# Miss Thailand



## Jari (Jan 29, 2003)

Swedish olympian team member Mix Haxholm has won the beaty queen competition,
she is now Miss Thailand.and now she is going to the
Miss World competition in Kina.


----------



## >--gt--> (Jul 1, 2002)

Jari,

Isnt it great ? Mix is a very personable woman and a great archer. And now 400,000 Kroner richer too 

Good publicity for our sport.

Maybe she''ll shoot her Aerotec for the talent portion of the competition...


----------



## Jim C (Oct 15, 2002)

I guess Ms World citizenship/eligibilty rules differ from those of the IOC/FITA?


----------



## >--gt--> (Jul 1, 2002)

Jim C said:


> *I guess Ms World citizenship/eligibilty rules differ from those of the IOC/FITA? *


Her mother is Thai.
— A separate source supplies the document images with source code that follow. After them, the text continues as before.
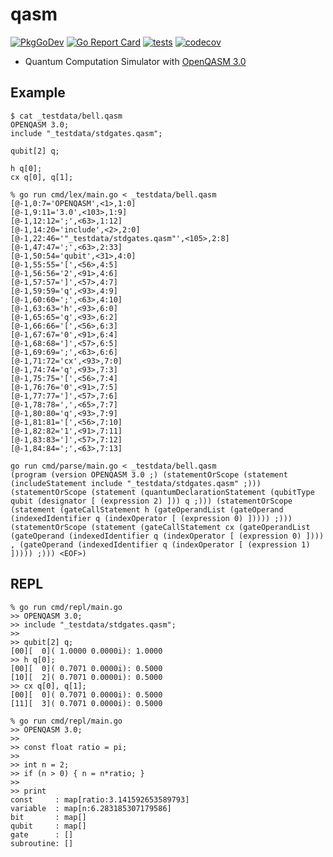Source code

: # qasm

[![PkgGoDev](https://pkg.go.dev/badge/github.com/itsubaki/qasm)](https://pkg.go.dev/github.com/itsubaki/qasm)
[![Go Report Card](https://goreportcard.com/badge/github.com/itsubaki/qasm?style=flat-square)](https://goreportcard.com/report/github.com/itsubaki/qasm)
[![tests](https://github.com/itsubaki/qasm/workflows/tests/badge.svg)](https://github.com/itsubaki/qasm/actions)
[![codecov](https://codecov.io/gh/itsubaki/qasm/branch/main/graph/badge.svg?token=94KAQTK9KT)](https://codecov.io/gh/itsubaki/qasm)

- Quantum Computation Simulator with [OpenQASM 3.0](https://openqasm.com)

## Example

```shell
$ cat _testdata/bell.qasm
OPENQASM 3.0;
include "_testdata/stdgates.qasm";

qubit[2] q;

h q[0];
cx q[0], q[1];
```

```shell
% go run cmd/lex/main.go < _testdata/bell.qasm
[@-1,0:7='OPENQASM',<1>,1:0]
[@-1,9:11='3.0',<103>,1:9]
[@-1,12:12=';',<63>,1:12]
[@-1,14:20='include',<2>,2:0]
[@-1,22:46='"_testdata/stdgates.qasm"',<105>,2:8]
[@-1,47:47=';',<63>,2:33]
[@-1,50:54='qubit',<31>,4:0]
[@-1,55:55='[',<56>,4:5]
[@-1,56:56='2',<91>,4:6]
[@-1,57:57=']',<57>,4:7]
[@-1,59:59='q',<93>,4:9]
[@-1,60:60=';',<63>,4:10]
[@-1,63:63='h',<93>,6:0]
[@-1,65:65='q',<93>,6:2]
[@-1,66:66='[',<56>,6:3]
[@-1,67:67='0',<91>,6:4]
[@-1,68:68=']',<57>,6:5]
[@-1,69:69=';',<63>,6:6]
[@-1,71:72='cx',<93>,7:0]
[@-1,74:74='q',<93>,7:3]
[@-1,75:75='[',<56>,7:4]
[@-1,76:76='0',<91>,7:5]
[@-1,77:77=']',<57>,7:6]
[@-1,78:78=',',<65>,7:7]
[@-1,80:80='q',<93>,7:9]
[@-1,81:81='[',<56>,7:10]
[@-1,82:82='1',<91>,7:11]
[@-1,83:83=']',<57>,7:12]
[@-1,84:84=';',<63>,7:13]
```

```shell
go run cmd/parse/main.go < _testdata/bell.qasm
(program (version OPENQASM 3.0 ;) (statementOrScope (statement (includeStatement include "_testdata/stdgates.qasm" ;))) (statementOrScope (statement (quantumDeclarationStatement (qubitType qubit (designator [ (expression 2) ])) q ;))) (statementOrScope (statement (gateCallStatement h (gateOperandList (gateOperand (indexedIdentifier q (indexOperator [ (expression 0) ])))) ;))) (statementOrScope (statement (gateCallStatement cx (gateOperandList (gateOperand (indexedIdentifier q (indexOperator [ (expression 0) ]))) , (gateOperand (indexedIdentifier q (indexOperator [ (expression 1) ])))) ;))) <EOF>)
```

## REPL

```shell
% go run cmd/repl/main.go                       
>> OPENQASM 3.0;
>> include "_testdata/stdgates.qasm";
>> 
>> qubit[2] q;
[00][  0]( 1.0000 0.0000i): 1.0000
>> h q[0];
[00][  0]( 0.7071 0.0000i): 0.5000
[10][  2]( 0.7071 0.0000i): 0.5000
>> cx q[0], q[1];
[00][  0]( 0.7071 0.0000i): 0.5000
[11][  3]( 0.7071 0.0000i): 0.5000
```

```shell
% go run cmd/repl/main.go
>> OPENQASM 3.0;
>> 
>> const float ratio = pi;
>> 
>> int n = 2;
>> if (n > 0) { n = n*ratio; }
>>
>> print
const     : map[ratio:3.141592653589793]
variable  : map[n:6.283185307179586]
bit       : map[]
qubit     : map[]
gate      : []
subroutine: []
```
She may have dual citizenship.

(As for the IOC rules, I am IOC qualified for the Greek Olympic Team for similar reasons.)


----------



## Jim C (Oct 15, 2002)

s for the IOC rules, I am IOC qualified for the Greek Olympic Team for similar
reasons.)
__________________
cool-I don't know much about greek archers. Do you have any interest in shooting for them?

(and will that lead to jokes about "Beware of Greeks bearing hoyts? )


----------



## Tax Lawyer (Feb 5, 2003)

My father is Thai and my mother is German.
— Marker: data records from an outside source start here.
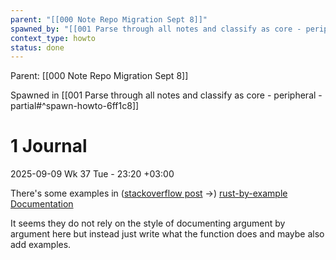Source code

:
 ```yaml
---
parent: "[[000 Note Repo Migration Sept 8]]"
spawned_by: "[[001 Parse through all notes and classify as core - peripheral - partial]]"
context_type: howto
status: done
---
```

Parent: [[000 Note Repo Migration Sept 8]]

Spawned in [[001 Parse through all notes and classify as core - peripheral - partial#^spawn-howto-6ff1c8]]

# 1 Journal

2025-09-09 Wk 37 Tue - 23:20 +03:00

There's some examples in ([stackoverflow post](https://stackoverflow.com/questions/30009650/how-to-document-rust-function-arguments) $\to$) [rust-by-example Documentation](https://doc.rust-lang.org/beta/rust-by-example/meta/doc.html)

It seems they do not rely on the style of documenting argument by argument here but instead just write what the function does and maybe also add examples.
My dad always say the half asians are the most beautiful people. He then says, "Son, I do not know what happened to you."


----------



## Lumis17 (Jun 9, 2003)

She can't be from Thailand, her last name is too short. It should be like 15 characters long


----------



## Jari (Jan 29, 2003)

Hi!
Mix other name is Jenjira Kerdprasop.


----------



## knobbysgirl (Nov 11, 2003)

That is awesome. Just one more way for us archers to get noticed.


----------



## Jari (Jan 29, 2003)

I must corect the name, 

Mix other name should be Janejira Keardprasop.


----------



## Jari (Jan 29, 2003)

Here is litle info frome the Miss World page.

Jenjira KERDPRASOP 
Thailand 
Jenjira will be attending University next year to commence her studies in Sports Psychology, it is her ambition to be s Sport’s Teacher and to obtain an Olympic Medial. Her interesting background and parentage is reflected in her cute nickname “Mix” which was given to her by her parents, her mother comes from Thailand and her from Sweden. Jenjira is an enthusiastic sportswoman and has represented both Sweden and Thailand in the National Archery Teams, she has also been a figure skater for 10 years. Her Hobbies/sporting interests are: Reading, weight training, aerobics, yoga, and jazz dancing 

Languages: Thai, Swedish & English


----------



## MerlinApexDylan (Oct 14, 2002)

Ok, is it me. Or is she really hot. 

I think she should be on the Archery-Forum babe of the year award thread.


----------



## Jari (Jan 29, 2003)

Here is more photo of Jenjira (Mix)


----------



## Punch_Master (Jul 24, 2002)

Ok Merlin for once I agree with something you said. She is dang purdy.


----------



## ptcrad24 (Jan 7, 2005)

Is she still doing archery? What is her status as of now?


----------



## thaitanium (Jun 14, 2007)

*Jenjira Kerdprasop*

Her name is Jenjira Kerdprasop

I think Now she don't shoot anymore or it's just a hobby BeCuz She going to be a singer

Last year she had a MIX Archery club for teaching 

She very smart really smart

Thaitanium CNN !


----------



## thaitanium (Jun 14, 2007)

*...*



Lumis17 said:


> She can't be from Thailand, her last name is too short. It should be like 15 characters long


She is thai 

some thai name is na

you got that ?


----------



## BIGT (Feb 10, 2005)

There's no chance she likes chubby guys who drive forklifts for a living is there? Cause I know one!


----------



## ptcrad24 (Jan 7, 2005)

thaitanium said:


> Her name is Jenjira Kerdprasop
> 
> I think Now she don't shoot anymore or it's just a hobby BeCuz She going to be a singer
> 
> ...




I'm going to miss her. Thank you for the information.


----------